Collected data

+++

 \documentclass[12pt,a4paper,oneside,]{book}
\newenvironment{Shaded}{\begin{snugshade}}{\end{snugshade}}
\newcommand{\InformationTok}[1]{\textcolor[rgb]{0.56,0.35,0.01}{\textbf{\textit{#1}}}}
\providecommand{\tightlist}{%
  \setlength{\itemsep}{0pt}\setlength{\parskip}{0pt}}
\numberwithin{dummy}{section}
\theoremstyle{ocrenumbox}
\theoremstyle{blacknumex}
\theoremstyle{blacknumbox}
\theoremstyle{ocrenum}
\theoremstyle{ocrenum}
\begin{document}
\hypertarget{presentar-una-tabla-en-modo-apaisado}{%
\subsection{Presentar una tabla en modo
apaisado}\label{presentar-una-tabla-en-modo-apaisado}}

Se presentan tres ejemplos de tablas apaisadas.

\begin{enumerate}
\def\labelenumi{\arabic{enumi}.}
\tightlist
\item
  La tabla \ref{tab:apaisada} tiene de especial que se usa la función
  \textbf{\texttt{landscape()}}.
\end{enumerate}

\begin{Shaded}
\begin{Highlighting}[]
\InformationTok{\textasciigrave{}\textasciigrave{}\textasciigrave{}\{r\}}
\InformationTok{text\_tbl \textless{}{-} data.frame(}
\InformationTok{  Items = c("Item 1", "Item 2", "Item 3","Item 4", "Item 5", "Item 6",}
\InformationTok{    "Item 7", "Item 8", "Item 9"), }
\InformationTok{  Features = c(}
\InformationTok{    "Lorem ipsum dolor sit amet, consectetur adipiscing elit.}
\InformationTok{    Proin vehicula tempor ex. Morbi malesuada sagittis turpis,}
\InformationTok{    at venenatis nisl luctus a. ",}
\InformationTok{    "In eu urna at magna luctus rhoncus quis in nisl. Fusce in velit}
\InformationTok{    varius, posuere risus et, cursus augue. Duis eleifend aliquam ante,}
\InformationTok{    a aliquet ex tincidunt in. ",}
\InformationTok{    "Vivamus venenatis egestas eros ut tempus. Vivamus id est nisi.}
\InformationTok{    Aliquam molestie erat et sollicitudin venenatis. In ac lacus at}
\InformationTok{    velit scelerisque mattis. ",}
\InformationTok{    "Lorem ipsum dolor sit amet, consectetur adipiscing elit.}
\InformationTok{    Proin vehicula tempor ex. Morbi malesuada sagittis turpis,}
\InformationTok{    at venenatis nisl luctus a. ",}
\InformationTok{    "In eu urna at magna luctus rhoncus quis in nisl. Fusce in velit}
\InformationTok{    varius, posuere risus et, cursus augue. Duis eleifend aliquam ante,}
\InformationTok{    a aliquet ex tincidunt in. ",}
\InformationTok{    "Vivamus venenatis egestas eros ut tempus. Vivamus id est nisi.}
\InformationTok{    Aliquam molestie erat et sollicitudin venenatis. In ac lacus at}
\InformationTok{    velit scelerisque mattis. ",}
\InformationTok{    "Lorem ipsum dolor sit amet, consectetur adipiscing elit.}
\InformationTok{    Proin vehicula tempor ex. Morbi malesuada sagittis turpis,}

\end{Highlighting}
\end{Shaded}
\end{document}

+++

Exercise description
Your answer should contain every entry, transcribed exactly.

Exercise response
 \documentclass[12pt,a4paper,oneside,]{book}
\newenvironment{Shaded}{\begin{snugshade}}{\end{snugshade}}
\newcommand{\InformationTok}[1]{\textcolor[rgb]{0.56,0.35,0.01}{\textbf{\textit{#1}}}}
\providecommand{\tightlist}{%
  \setlength{\itemsep}{0pt}\setlength{\parskip}{0pt}}
\numberwithin{dummy}{section}
\theoremstyle{ocrenumbox}
\theoremstyle{blacknumex}
\theoremstyle{blacknumbox}
\theoremstyle{ocrenum}
\theoremstyle{ocrenum}
\begin{document}
\hypertarget{presentar-una-tabla-en-modo-apaisado}{%
\subsection{Presentar una tabla en modo
apaisado}\label{presentar-una-tabla-en-modo-apaisado}}

Se presentan tres ejemplos de tablas apaisadas.

\begin{enumerate}
\def\labelenumi{\arabic{enumi}.}
\tightlist
\item
  La tabla \ref{tab:apaisada} tiene de especial que se usa la función
  \textbf{\texttt{landscape()}}.
\end{enumerate}

\begin{Shaded}
\begin{Highlighting}[]
\InformationTok{\textasciigrave{}\textasciigrave{}\textasciigrave{}\{r\}}
\InformationTok{text\_tbl \textless{}{-} data.frame(}
\InformationTok{  Items = c("Item 1", "Item 2", "Item 3","Item 4", "Item 5", "Item 6",}
\InformationTok{    "Item 7", "Item 8", "Item 9"), }
\InformationTok{  Features = c(}
\InformationTok{    "Lorem ipsum dolor sit amet, consectetur adipiscing elit.}
\InformationTok{    Proin vehicula tempor ex. Morbi malesuada sagittis turpis,}
\InformationTok{    at venenatis nisl luctus a. ",}
\InformationTok{    "In eu urna at magna luctus rhoncus quis in nisl. Fusce in velit}
\InformationTok{    varius, posuere risus et, cursus augue. Duis eleifend aliquam ante,}
\InformationTok{    a aliquet ex tincidunt in. ",}
\InformationTok{    "Vivamus venenatis egestas eros ut tempus. Vivamus id est nisi.}
\InformationTok{    Aliquam molestie erat et sollicitudin venenatis. In ac lacus at}
\InformationTok{    velit scelerisque mattis. ",}
\InformationTok{    "Lorem ipsum dolor sit amet, consectetur adipiscing elit.}
\InformationTok{    Proin vehicula tempor ex. Morbi malesuada sagittis turpis,}
\InformationTok{    at venenatis nisl luctus a. ",}
\InformationTok{    "In eu urna at magna luctus rhoncus quis in nisl. Fusce in velit}
\InformationTok{    varius, posuere risus et, cursus augue. Duis eleifend aliquam ante,}
\InformationTok{    a aliquet ex tincidunt in. ",}
\InformationTok{    "Vivamus venenatis egestas eros ut tempus. Vivamus id est nisi.}
\InformationTok{    Aliquam molestie erat et sollicitudin venenatis. In ac lacus at}
\InformationTok{    velit scelerisque mattis. ",}
\InformationTok{    "Lorem ipsum dolor sit amet, consectetur adipiscing elit.}
\InformationTok{    Proin vehicula tempor ex. Morbi malesuada sagittis turpis,}

\end{Highlighting}
\end{Shaded}
\end{document}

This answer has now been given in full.